Sometime this year CIMB Securities started sending me a Daily Trading Ideas report every day by email. They’ve been touting it as investment advice that is immediately actionable. Now, CIMB’s analysts’ reports have a rather poor reputation and are often the subject of mockery on the LYN investment forum, mainly because of their extremely optimistic price targets assigned to stocks. But it’s hard to objectively assess how wrong they are since in theory it is perfectly possible for stock prices to deviate from what they ought to be worth even across extended time frames.

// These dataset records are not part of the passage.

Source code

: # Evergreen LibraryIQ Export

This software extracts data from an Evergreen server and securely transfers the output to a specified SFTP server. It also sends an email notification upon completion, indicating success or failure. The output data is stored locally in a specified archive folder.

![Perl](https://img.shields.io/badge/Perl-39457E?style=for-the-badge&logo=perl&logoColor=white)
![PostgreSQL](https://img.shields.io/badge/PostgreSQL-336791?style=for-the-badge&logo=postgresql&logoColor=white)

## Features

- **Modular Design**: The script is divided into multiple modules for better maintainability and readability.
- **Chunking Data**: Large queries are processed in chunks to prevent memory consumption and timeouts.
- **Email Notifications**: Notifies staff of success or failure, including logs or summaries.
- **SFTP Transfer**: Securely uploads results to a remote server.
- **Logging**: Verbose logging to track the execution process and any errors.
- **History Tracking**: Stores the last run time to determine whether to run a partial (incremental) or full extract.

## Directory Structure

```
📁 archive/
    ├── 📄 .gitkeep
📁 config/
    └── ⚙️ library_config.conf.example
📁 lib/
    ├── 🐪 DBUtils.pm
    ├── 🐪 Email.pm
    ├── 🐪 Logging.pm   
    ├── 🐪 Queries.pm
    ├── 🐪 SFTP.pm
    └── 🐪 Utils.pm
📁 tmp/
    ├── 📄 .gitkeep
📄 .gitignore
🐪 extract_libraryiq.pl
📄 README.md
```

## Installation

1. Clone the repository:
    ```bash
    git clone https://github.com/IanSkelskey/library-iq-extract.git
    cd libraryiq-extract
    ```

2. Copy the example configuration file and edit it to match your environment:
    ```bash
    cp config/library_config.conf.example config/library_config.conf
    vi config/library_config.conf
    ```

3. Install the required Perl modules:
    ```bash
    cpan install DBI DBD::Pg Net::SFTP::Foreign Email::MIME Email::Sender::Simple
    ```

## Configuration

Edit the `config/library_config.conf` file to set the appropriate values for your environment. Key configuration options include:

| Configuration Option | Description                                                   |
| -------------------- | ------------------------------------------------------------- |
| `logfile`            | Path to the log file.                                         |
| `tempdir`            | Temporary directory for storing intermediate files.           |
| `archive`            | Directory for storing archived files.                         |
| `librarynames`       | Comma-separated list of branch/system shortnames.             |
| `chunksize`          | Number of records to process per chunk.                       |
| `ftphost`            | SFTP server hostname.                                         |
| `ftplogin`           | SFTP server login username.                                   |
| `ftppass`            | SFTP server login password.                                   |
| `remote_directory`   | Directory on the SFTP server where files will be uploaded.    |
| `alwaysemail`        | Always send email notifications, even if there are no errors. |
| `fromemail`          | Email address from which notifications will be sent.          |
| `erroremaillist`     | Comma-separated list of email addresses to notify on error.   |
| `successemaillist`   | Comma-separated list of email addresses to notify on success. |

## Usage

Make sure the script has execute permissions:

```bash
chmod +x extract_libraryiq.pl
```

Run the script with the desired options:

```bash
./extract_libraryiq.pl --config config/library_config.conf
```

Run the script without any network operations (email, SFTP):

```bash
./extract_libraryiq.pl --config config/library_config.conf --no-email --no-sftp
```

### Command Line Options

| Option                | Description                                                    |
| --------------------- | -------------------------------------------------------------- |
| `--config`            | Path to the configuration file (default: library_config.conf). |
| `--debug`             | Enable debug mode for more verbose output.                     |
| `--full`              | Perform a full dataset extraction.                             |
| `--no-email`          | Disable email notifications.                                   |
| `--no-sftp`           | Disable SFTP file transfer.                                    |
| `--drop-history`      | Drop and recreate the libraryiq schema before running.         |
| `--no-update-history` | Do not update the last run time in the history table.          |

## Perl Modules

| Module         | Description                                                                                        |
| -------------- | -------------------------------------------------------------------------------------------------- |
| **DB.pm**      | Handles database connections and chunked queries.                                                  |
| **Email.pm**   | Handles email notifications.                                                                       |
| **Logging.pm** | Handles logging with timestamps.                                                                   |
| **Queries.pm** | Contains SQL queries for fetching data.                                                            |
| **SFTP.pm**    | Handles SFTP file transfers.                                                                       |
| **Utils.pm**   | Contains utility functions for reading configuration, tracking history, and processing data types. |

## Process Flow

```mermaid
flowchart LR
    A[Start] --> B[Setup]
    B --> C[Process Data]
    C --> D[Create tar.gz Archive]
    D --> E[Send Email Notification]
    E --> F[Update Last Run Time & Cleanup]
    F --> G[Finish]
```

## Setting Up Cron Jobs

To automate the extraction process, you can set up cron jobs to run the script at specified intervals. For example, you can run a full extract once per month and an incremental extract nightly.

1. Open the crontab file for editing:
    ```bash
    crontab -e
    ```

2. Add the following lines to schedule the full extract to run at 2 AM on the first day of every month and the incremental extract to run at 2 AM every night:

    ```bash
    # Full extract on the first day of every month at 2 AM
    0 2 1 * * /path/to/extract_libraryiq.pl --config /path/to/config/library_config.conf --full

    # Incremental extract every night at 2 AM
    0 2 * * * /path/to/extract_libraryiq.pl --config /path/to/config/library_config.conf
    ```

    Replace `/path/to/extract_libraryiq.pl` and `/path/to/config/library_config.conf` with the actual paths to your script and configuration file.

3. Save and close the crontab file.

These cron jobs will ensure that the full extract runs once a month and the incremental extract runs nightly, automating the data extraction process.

Technical analysis is a different matter. I may not know much about the subject and I certainly don’t know how to do it, but I do know that its supposed to predict market movements in the very short term based completely on momentum factors that are not directly connected to stock fundamentals. This means that it should be possible to assess the accuracy and usefulness of their stock tips. To be safe, I collected price information for their stock picks for the Malaysian market only for 21 days following the publication of each report beginning in around July 2015.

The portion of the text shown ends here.